Retail investors shrugged off the panic plaguing most of the world’s financial markets last week and poured more cash into municipal bond mutual funds.
Municipal funds that report their figures weekly posted a net inflow of $118.1 million during the week ended May 5, according to Lipper FMI. Among all funds, including those that only report once a month, the net inflow was $432.9 million.
Funds have reported an average of $250.3 million in inflows a week for the past four weeks, which is the slowest pace of inflows since January 2009.
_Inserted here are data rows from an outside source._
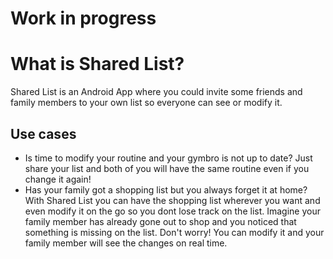 # Work in progress

# What is Shared List?
Shared List is an Android App where you could invite some friends and family members to your own list so everyone can see or modify it.

## Use cases
* Is time to modify your routine and your gymbro is not up to date? Just share your list and both of you will have the same routine even if you change it again!
* Has your family got a shopping list but you always forget it at home? With Shared List you can have the shopping list wherever you want and even modify it on the go so you dont lose track on the list.
  Imagine your family member has already gone out to shop and you noticed that something is missing on the list. Don't worry! You can modify it and your family member will see the changes on real time.
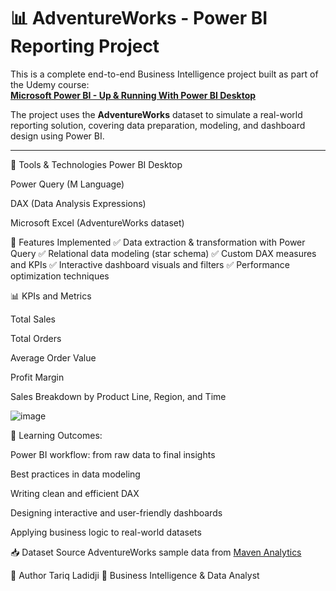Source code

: # 📊 AdventureWorks - Power BI Reporting Project

This is a complete end-to-end Business Intelligence project built as part of the Udemy course:  
**[Microsoft Power BI - Up & Running With Power BI Desktop](https://www.udemy.com/course/microsoft-power-bi-up-running-with-power-bi-desktop/?couponCode=ST4MT20725G1)**

The project uses the **AdventureWorks** dataset to simulate a real-world reporting solution, covering data preparation, modeling, and dashboard design using Power BI.

---

🔧 Tools & Technologies
Power BI Desktop

Power Query (M Language)

DAX (Data Analysis Expressions)

Microsoft Excel (AdventureWorks dataset)

🚀 Features Implemented
✅ Data extraction & transformation with Power Query
✅ Relational data modeling (star schema)
✅ Custom DAX measures and KPIs
✅ Interactive dashboard visuals and filters
✅ Performance optimization techniques

📊 KPIs and Metrics

Total Sales

Total Orders

Average Order Value

Profit Margin

Sales Breakdown by Product Line, Region, and Time

![image](https://github.com/user-attachments/assets/460f6edd-a30a-4ff9-a97f-1abe2e37e8ea)


🎯 Learning Outcomes:

Power BI workflow: from raw data to final insights

Best practices in data modeling

Writing clean and efficient DAX

Designing interactive and user-friendly dashboards

Applying business logic to real-world datasets

📥 Dataset Source
AdventureWorks sample data from  [Maven Analytics](https://www.udemy.com/course/microsoft-power-bi-up-running-with-power-bi-desktop/?couponCode=ST4MT20725G1)

📌 Author
Tariq Ladidji
💼 Business Intelligence & Data Analyst
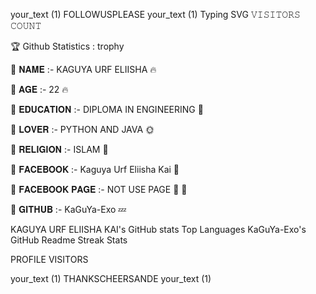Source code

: your_text (1)
FOLLOWUSPLEASE
your_text (1)
Typing SVG
𝚅𝙸𝚂𝙸𝚃𝙾𝚁𝚂 𝙲𝙾𝚄𝙽𝚃







🏆 Github Statistics :
trophy


🔰 𝐍𝐀𝐌𝐄 :- KAGUYA URF ELIISHA 🔥

🔰 𝐀𝐆𝐄 :- 22 🔥

🔰 𝐄𝐃𝐔𝐂𝐀𝐓𝐈𝐎𝐍 :- DIPLOMA IN ENGINEERING 🥵

🔰 𝐋𝐎𝐕𝐄𝐑 :- PYTHON AND JAVA 🌞

🔰 𝐑𝐄𝐋𝐈𝐆𝐈𝐎𝐍 :- ISLAM 🖤

🔰 𝐅𝐀𝐂𝐄𝐁𝐎𝐎𝐊 :- Kaguya Urf Eliisha Kai 🌚

🔰 𝐅𝐀𝐂𝐄𝐁𝐎𝐎𝐊 𝐏𝐀𝐆𝐄 :- NOT USE PAGE 📄 🌚

🔰 𝐆𝐈𝐓𝐇𝐔𝐁 :- KaGuYa-Exo 💤

KAGUYA URF ELIISHA KAI's GitHub stats	Top Languages
KaGuYa-Exo's GitHub Readme Streak Stats

PROFILE VISITORS



your_text (1)
THANKSCHEERSANDE
your_text (1)
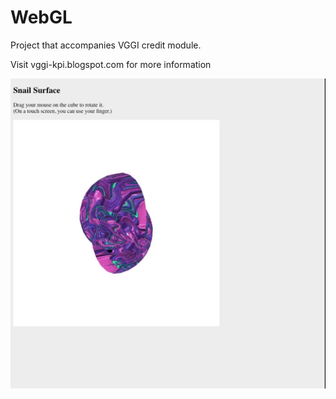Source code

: # WebGL

Project that accompanies VGGI credit module.

Visit vggi-kpi.blogspot.com for more information

![alt text](https://raw.githubusercontent.com/minishmek/Labs_Vggi/CGW/cgw%20demo.gif)
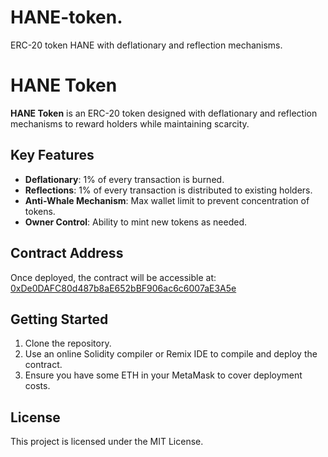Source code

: # HANE-token.
ERC-20 token HANE with deflationary and reflection mechanisms.
# HANE Token

**HANE Token** is an ERC-20 token designed with deflationary and reflection mechanisms to reward holders while maintaining scarcity.

## Key Features
- **Deflationary**: 1% of every transaction is burned.
- **Reflections**: 1% of every transaction is distributed to existing holders.
- **Anti-Whale Mechanism**: Max wallet limit to prevent concentration of tokens.
- **Owner Control**: Ability to mint new tokens as needed.

## Contract Address
Once deployed, the contract will be accessible at: [0xDe0DAFC80d487b8aE652bBF906ac6c6007aE3A5e](https://etherscan.io/address/0x...)

## Getting Started
1. Clone the repository.
2. Use an online Solidity compiler or Remix IDE to compile and deploy the contract.
3. Ensure you have some ETH in your MetaMask to cover deployment costs.

## License
This project is licensed under the MIT License.

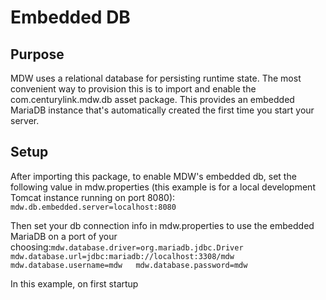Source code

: # Embedded DB

## Purpose
MDW uses a relational database for persisting runtime state.
The most convenient way to provision this is to import and enable
the com.centurylink.mdw.db asset package.  This provides an embedded MariaDB
instance that's automatically created the first time you start your server.

## Setup
After importing this package, to enable MDW's embedded db, set the following value in mdw.properties
(this example is for a local development Tomcat instance running on port 8080):
`mdw.db.embedded.server=localhost:8080`
 
Then set your db connection info in mdw.properties to use the embedded MariaDB on a port of your 
choosing:`mdw.database.driver=org.mariadb.jdbc.Driver  
mdw.database.url=jdbc:mariadb://localhost:3308/mdw  
mdw.database.username=mdw  
mdw.database.password=mdw`

In this example, on first startup 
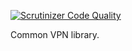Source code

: [![Scrutinizer Code Quality](https://scrutinizer-ci.com/g/eduvpn/vpn-lib-common/badges/quality-score.png?b=master)](https://scrutinizer-ci.com/g/eduvpn/vpn-lib-common/?branch=master)

Common VPN library.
Still, last week’s pace did not slow significantly despite massive selling across most global markets. The Dow Jones industrial average sank 1.6% during the week measured in the latest Lipper report, which ended the day before Thursday’s wild tailspin.
The VIX, a measure of volatility published by the Chicago Board Options Exchange, on Thursday spiked above 40 for the first time since April 2009.
The yield on the 10-year Treasury bond plunged nearly 40 basis points in less than two weeks as jitters over Greek’s sovereign debt triggered a flight to safety.
Through all this the municipal market has kept an even keel.
On Thursday — a day in which 90% of stocks traded on the New York Stock Exchange fell — the biggest municipal bond exchange-traded fund, the iShares S&P AMT-Free National Fund, gained 4 cents to $103.94. It is off its all-time high by only 24 cents.
In fact, during the week ended May 5 municipal funds reported $2.21 billion in market gains, the best week in two months.
Coupled with the inflows, market gains have propelled the municipal fund industry to a record $490 billion in assets.